[Collected data]
========================================================================
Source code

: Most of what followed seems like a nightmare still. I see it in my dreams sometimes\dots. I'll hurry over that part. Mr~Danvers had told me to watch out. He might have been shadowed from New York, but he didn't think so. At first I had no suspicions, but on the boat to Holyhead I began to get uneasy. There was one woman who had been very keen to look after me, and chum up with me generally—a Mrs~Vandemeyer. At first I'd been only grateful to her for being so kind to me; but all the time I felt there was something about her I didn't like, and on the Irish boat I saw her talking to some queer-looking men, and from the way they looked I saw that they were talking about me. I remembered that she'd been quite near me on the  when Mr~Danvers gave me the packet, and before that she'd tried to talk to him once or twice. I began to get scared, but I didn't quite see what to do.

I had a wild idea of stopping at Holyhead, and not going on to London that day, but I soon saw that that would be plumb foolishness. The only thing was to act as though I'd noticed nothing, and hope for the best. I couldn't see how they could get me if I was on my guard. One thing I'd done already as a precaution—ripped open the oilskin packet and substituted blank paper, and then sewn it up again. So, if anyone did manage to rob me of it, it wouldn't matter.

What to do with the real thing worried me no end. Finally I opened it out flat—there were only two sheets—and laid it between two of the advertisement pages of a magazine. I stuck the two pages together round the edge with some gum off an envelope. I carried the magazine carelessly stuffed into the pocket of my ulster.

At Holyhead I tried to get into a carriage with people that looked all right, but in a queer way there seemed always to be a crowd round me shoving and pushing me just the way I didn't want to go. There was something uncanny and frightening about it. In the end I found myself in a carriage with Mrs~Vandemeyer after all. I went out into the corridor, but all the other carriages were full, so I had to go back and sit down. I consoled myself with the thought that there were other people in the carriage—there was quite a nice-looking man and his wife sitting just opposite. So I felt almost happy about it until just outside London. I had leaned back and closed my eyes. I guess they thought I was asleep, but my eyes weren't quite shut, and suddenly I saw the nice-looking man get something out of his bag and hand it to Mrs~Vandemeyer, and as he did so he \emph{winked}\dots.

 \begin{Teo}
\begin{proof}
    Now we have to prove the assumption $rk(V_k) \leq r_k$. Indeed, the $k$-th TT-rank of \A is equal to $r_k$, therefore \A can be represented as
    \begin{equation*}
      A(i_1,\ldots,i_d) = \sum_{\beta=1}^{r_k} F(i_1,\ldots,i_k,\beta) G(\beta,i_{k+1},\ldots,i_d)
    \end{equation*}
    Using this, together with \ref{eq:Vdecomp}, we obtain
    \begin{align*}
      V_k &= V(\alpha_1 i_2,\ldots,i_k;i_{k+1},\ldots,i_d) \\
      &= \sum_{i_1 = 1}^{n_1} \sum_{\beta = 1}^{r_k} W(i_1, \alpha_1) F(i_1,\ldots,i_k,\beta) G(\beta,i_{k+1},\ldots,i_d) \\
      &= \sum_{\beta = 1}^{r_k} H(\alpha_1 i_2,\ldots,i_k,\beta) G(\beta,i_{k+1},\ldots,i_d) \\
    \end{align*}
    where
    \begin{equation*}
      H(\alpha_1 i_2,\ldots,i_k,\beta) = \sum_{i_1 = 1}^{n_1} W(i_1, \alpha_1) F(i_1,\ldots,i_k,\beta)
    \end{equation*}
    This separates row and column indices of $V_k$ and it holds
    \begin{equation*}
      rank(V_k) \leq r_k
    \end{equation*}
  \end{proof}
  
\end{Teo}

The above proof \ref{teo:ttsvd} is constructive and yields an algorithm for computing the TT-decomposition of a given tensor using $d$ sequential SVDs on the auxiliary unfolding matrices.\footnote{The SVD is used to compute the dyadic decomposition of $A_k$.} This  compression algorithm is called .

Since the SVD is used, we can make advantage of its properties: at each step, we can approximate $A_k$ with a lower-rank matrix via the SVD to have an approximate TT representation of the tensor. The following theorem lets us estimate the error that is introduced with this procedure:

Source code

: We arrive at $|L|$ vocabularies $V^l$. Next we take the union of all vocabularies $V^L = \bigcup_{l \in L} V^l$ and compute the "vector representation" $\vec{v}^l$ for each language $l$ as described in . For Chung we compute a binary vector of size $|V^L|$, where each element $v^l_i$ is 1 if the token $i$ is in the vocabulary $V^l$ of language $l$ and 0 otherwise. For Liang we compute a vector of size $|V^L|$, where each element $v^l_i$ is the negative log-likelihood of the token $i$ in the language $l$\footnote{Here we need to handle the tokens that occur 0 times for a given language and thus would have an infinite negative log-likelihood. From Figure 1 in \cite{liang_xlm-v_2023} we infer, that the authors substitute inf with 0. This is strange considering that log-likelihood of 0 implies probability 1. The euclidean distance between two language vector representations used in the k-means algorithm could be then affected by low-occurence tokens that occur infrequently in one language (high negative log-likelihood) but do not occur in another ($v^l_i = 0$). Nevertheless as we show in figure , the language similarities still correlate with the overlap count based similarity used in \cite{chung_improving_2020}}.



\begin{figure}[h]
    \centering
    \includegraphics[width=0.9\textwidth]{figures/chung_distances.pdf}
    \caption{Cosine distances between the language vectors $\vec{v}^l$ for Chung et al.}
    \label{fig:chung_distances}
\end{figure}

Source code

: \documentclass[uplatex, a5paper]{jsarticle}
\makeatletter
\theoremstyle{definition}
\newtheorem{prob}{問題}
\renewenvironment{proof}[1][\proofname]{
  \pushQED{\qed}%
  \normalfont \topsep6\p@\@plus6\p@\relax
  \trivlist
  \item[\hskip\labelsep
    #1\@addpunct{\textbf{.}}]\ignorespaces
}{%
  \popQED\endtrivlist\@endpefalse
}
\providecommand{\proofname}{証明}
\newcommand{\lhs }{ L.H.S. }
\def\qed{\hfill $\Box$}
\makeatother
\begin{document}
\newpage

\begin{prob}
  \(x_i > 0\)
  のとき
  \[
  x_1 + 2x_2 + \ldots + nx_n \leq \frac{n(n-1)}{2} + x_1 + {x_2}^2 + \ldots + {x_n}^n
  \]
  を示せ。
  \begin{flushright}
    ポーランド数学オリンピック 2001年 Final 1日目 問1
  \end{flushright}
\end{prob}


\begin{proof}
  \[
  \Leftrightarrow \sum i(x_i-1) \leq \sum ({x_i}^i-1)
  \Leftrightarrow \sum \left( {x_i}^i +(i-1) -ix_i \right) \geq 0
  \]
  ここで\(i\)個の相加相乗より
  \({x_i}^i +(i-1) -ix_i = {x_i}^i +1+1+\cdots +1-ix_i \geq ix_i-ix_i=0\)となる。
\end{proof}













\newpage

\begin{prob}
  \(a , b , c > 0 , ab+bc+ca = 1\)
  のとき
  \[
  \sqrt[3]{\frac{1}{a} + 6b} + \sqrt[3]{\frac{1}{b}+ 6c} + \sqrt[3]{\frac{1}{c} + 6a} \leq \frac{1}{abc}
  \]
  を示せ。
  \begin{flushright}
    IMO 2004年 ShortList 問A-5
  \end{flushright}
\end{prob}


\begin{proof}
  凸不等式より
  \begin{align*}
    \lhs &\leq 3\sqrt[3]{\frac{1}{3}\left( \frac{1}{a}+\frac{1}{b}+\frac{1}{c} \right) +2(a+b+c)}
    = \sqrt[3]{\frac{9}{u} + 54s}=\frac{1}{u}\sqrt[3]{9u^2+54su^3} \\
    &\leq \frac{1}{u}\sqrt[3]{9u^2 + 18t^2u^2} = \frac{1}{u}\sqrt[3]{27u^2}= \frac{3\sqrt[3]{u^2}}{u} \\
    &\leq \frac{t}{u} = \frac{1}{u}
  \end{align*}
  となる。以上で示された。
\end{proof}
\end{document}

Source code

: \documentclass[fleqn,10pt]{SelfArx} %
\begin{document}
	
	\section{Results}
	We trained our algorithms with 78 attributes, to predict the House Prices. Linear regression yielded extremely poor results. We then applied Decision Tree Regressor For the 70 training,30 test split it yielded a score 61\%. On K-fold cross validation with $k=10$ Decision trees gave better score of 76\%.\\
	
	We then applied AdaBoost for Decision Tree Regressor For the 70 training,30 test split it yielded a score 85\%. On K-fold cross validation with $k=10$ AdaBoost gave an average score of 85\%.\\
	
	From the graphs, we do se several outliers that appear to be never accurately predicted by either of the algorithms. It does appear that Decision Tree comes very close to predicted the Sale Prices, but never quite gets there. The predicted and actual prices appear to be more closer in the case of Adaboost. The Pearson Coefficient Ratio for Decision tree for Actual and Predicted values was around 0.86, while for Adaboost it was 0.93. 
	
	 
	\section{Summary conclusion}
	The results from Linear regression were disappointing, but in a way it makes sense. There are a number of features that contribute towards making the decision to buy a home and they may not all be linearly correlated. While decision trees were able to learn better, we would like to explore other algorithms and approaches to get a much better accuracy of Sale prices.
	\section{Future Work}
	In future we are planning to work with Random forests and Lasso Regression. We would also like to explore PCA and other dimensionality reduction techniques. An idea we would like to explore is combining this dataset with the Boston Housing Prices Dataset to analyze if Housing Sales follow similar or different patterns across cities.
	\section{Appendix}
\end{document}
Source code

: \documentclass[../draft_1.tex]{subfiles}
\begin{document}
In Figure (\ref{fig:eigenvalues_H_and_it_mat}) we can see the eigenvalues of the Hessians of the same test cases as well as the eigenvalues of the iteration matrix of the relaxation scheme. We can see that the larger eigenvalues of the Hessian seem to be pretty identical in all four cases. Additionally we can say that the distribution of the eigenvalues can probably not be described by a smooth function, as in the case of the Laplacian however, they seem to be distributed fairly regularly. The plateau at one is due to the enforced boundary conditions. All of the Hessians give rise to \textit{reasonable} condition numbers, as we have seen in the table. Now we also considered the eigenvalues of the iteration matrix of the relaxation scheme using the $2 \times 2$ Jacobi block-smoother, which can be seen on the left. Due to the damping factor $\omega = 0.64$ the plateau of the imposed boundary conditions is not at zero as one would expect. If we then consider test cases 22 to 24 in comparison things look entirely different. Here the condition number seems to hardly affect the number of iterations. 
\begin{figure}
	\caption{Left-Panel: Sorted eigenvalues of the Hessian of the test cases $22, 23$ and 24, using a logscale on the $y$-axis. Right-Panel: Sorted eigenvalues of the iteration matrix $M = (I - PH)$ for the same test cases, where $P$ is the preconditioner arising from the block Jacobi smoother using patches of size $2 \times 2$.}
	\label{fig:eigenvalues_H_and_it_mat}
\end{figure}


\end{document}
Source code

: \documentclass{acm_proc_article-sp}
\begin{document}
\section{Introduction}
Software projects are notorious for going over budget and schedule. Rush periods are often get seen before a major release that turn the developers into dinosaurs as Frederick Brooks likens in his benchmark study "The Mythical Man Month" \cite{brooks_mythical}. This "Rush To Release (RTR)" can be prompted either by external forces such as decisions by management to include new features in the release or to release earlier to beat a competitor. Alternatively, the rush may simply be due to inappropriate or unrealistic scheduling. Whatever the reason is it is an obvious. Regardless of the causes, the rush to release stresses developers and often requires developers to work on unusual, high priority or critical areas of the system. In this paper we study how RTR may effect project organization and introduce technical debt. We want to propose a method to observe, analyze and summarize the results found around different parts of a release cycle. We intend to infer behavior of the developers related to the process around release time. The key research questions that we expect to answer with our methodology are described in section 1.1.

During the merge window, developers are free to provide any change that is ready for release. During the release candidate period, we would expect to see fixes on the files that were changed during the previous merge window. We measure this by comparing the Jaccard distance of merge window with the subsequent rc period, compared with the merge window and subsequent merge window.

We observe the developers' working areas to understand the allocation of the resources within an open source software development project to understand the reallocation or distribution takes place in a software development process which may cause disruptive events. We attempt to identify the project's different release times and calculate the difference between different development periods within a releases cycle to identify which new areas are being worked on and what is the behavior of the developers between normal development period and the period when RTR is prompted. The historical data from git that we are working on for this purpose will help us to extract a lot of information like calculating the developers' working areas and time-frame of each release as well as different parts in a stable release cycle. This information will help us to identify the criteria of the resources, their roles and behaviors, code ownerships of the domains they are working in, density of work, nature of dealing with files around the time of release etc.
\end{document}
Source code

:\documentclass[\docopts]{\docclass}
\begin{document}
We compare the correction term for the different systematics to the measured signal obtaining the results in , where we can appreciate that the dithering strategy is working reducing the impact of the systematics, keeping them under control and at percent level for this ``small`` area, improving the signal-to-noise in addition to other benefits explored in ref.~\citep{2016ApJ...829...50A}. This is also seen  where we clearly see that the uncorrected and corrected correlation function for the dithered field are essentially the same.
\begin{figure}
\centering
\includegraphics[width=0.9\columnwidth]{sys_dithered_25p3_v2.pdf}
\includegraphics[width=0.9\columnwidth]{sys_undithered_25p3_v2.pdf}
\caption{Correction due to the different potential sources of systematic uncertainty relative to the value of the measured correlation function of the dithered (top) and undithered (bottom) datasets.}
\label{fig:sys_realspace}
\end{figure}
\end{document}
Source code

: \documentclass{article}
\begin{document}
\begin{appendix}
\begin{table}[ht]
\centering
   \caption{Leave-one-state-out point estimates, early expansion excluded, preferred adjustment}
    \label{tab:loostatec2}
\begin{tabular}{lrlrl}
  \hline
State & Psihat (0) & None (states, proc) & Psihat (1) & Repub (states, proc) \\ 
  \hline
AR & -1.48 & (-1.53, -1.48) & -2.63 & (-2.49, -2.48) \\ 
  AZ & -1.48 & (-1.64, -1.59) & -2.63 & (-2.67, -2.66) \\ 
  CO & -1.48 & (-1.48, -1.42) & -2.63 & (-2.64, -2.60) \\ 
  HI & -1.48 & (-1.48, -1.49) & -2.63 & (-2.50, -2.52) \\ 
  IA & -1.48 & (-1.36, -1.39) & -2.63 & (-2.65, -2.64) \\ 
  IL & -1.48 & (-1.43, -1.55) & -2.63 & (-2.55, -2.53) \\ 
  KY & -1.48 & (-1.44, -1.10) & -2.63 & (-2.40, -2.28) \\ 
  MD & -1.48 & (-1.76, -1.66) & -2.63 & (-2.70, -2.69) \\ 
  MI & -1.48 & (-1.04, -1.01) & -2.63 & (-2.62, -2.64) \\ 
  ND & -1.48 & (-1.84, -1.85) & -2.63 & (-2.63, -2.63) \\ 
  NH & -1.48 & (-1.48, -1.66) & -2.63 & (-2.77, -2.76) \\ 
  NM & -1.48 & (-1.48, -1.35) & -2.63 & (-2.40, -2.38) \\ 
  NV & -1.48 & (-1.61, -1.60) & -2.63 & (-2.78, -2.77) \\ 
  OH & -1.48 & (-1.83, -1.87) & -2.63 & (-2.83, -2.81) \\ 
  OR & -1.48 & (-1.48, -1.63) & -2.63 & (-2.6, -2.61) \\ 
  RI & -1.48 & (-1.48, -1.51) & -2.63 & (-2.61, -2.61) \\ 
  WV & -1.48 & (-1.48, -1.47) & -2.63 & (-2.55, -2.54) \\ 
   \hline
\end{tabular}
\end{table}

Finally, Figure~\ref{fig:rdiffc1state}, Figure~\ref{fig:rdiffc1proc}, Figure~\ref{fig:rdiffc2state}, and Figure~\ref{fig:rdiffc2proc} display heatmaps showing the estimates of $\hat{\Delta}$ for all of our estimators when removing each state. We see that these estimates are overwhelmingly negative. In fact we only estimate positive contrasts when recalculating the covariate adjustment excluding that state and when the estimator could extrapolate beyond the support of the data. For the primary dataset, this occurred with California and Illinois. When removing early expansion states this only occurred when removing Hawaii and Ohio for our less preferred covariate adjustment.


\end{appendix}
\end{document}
========================================================================
WORK REQUIRED – The answer must be every line of the records above that holds the word "split".

EXERCISE ANSWER –
	We trained our algorithms with 78 attributes, to predict the House Prices. Linear regression yielded extremely poor results. We then applied Decision Tree Regressor For the 70 training,30 test split it yielded a score 61\%. On K-fold cross validation with $k=10$ Decision trees gave better score of 76\%.\\
	We then applied AdaBoost for Decision Tree Regressor For the 70 training,30 test split it yielded a score 85\%. On K-fold cross validation with $k=10$ AdaBoost gave an average score of 85\%.\\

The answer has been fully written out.